* What the task asks: The copy has to match the records word for word and include no pictures.
━━━
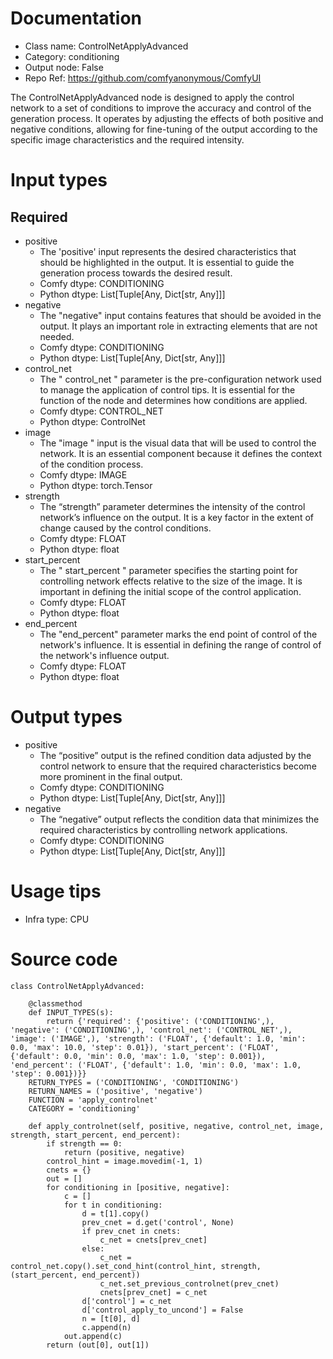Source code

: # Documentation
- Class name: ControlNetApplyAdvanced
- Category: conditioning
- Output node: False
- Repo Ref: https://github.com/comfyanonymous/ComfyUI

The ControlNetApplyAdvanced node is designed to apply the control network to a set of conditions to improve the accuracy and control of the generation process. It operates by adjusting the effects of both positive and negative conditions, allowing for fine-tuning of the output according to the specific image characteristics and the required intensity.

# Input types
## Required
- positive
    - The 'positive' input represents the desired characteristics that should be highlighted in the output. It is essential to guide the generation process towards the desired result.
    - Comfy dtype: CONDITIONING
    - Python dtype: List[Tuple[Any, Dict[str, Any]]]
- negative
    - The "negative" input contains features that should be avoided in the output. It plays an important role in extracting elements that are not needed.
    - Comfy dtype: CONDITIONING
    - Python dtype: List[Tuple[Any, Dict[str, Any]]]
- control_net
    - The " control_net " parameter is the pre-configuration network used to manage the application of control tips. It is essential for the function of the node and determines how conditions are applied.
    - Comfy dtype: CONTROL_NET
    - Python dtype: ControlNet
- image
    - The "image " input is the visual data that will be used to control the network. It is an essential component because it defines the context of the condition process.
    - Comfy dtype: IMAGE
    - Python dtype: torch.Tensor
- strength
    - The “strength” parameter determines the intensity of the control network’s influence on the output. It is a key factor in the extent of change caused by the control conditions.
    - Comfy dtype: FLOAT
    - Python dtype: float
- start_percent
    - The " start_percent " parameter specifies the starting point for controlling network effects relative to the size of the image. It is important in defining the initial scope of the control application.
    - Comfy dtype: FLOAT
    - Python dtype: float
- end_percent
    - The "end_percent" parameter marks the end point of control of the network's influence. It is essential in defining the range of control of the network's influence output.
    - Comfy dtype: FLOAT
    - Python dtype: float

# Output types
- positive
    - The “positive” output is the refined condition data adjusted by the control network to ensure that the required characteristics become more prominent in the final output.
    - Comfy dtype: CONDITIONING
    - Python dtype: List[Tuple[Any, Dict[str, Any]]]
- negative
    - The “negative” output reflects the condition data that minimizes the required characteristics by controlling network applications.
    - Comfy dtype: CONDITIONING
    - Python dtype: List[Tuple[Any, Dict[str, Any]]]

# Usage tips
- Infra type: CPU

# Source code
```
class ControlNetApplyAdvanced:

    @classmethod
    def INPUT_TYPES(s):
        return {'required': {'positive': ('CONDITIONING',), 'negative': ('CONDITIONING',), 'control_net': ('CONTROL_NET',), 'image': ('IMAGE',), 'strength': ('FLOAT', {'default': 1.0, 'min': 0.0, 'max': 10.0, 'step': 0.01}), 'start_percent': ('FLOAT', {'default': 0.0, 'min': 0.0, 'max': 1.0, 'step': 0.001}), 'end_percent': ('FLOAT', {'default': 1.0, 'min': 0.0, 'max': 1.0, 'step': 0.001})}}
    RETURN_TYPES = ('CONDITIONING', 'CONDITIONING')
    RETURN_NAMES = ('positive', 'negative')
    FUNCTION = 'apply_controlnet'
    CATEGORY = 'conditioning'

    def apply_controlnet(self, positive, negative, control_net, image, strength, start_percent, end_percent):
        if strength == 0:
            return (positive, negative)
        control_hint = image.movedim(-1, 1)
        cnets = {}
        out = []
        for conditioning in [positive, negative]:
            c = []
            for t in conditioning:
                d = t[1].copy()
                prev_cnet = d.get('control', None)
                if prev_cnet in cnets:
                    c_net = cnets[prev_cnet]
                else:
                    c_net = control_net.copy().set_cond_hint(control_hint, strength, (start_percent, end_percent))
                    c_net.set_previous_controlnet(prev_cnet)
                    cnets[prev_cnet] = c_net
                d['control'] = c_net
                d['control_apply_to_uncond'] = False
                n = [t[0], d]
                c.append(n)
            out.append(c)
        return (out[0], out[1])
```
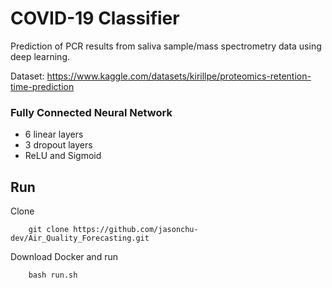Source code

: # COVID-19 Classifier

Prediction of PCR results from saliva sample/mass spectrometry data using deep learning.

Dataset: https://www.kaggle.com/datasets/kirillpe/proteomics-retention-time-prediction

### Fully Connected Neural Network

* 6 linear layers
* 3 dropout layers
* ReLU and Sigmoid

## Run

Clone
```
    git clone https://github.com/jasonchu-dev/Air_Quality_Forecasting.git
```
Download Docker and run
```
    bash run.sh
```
━━━
* Task result:
Source code

: # Documentation
- Class name: ControlNetApplyAdvanced
- Category: conditioning
- Output node: False
- Repo Ref: https://github.com/comfyanonymous/ComfyUI

The ControlNetApplyAdvanced node is designed to apply the control network to a set of conditions to improve the accuracy and control of the generation process. It operates by adjusting the effects of both positive and negative conditions, allowing for fine-tuning of the output according to the specific image characteristics and the required intensity.

# Input types
## Required
- positive
    - The 'positive' input represents the desired characteristics that should be highlighted in the output. It is essential to guide the generation process towards the desired result.
    - Comfy dtype: CONDITIONING
    - Python dtype: List[Tuple[Any, Dict[str, Any]]]
- negative
    - The "negative" input contains features that should be avoided in the output. It plays an important role in extracting elements that are not needed.
    - Comfy dtype: CONDITIONING
    - Python dtype: List[Tuple[Any, Dict[str, Any]]]
- control_net
    - The " control_net " parameter is the pre-configuration network used to manage the application of control tips. It is essential for the function of the node and determines how conditions are applied.
    - Comfy dtype: CONTROL_NET
    - Python dtype: ControlNet
- image
    - The "image " input is the visual data that will be used to control the network. It is an essential component because it defines the context of the condition process.
    - Comfy dtype: IMAGE
    - Python dtype: torch.Tensor
- strength
    - The “strength” parameter determines the intensity of the control network’s influence on the output. It is a key factor in the extent of change caused by the control conditions.
    - Comfy dtype: FLOAT
    - Python dtype: float
- start_percent
    - The " start_percent " parameter specifies the starting point for controlling network effects relative to the size of the image. It is important in defining the initial scope of the control application.
    - Comfy dtype: FLOAT
    - Python dtype: float
- end_percent
    - The "end_percent" parameter marks the end point of control of the network's influence. It is essential in defining the range of control of the network's influence output.
    - Comfy dtype: FLOAT
    - Python dtype: float

# Output types
- positive
    - The “positive” output is the refined condition data adjusted by the control network to ensure that the required characteristics become more prominent in the final output.
    - Comfy dtype: CONDITIONING
    - Python dtype: List[Tuple[Any, Dict[str, Any]]]
- negative
    - The “negative” output reflects the condition data that minimizes the required characteristics by controlling network applications.
    - Comfy dtype: CONDITIONING
    - Python dtype: List[Tuple[Any, Dict[str, Any]]]

# Usage tips
- Infra type: CPU

# Source code
```
class ControlNetApplyAdvanced:

    @classmethod
    def INPUT_TYPES(s):
        return {'required': {'positive': ('CONDITIONING',), 'negative': ('CONDITIONING',), 'control_net': ('CONTROL_NET',), 'image': ('IMAGE',), 'strength': ('FLOAT', {'default': 1.0, 'min': 0.0, 'max': 10.0, 'step': 0.01}), 'start_percent': ('FLOAT', {'default': 0.0, 'min': 0.0, 'max': 1.0, 'step': 0.001}), 'end_percent': ('FLOAT', {'default': 1.0, 'min': 0.0, 'max': 1.0, 'step': 0.001})}}
    RETURN_TYPES = ('CONDITIONING', 'CONDITIONING')
    RETURN_NAMES = ('positive', 'negative')
    FUNCTION = 'apply_controlnet'
    CATEGORY = 'conditioning'

    def apply_controlnet(self, positive, negative, control_net, image, strength, start_percent, end_percent):
        if strength == 0:
            return (positive, negative)
        control_hint = image.movedim(-1, 1)
        cnets = {}
        out = []
        for conditioning in [positive, negative]:
            c = []
            for t in conditioning:
                d = t[1].copy()
                prev_cnet = d.get('control', None)
                if prev_cnet in cnets:
                    c_net = cnets[prev_cnet]
                else:
                    c_net = control_net.copy().set_cond_hint(control_hint, strength, (start_percent, end_percent))
                    c_net.set_previous_controlnet(prev_cnet)
                    cnets[prev_cnet] = c_net
                d['control'] = c_net
                d['control_apply_to_uncond'] = False
                n = [t[0], d]
                c.append(n)
            out.append(c)
        return (out[0], out[1])
```
Source code

: # COVID-19 Classifier

Prediction of PCR results from saliva sample/mass spectrometry data using deep learning.

Dataset: https://www.kaggle.com/datasets/kirillpe/proteomics-retention-time-prediction

### Fully Connected Neural Network

* 6 linear layers
* 3 dropout layers
* ReLU and Sigmoid

## Run

Clone
```
    git clone https://github.com/jasonchu-dev/Air_Quality_Forecasting.git
```
Download Docker and run
```
    bash run.sh
```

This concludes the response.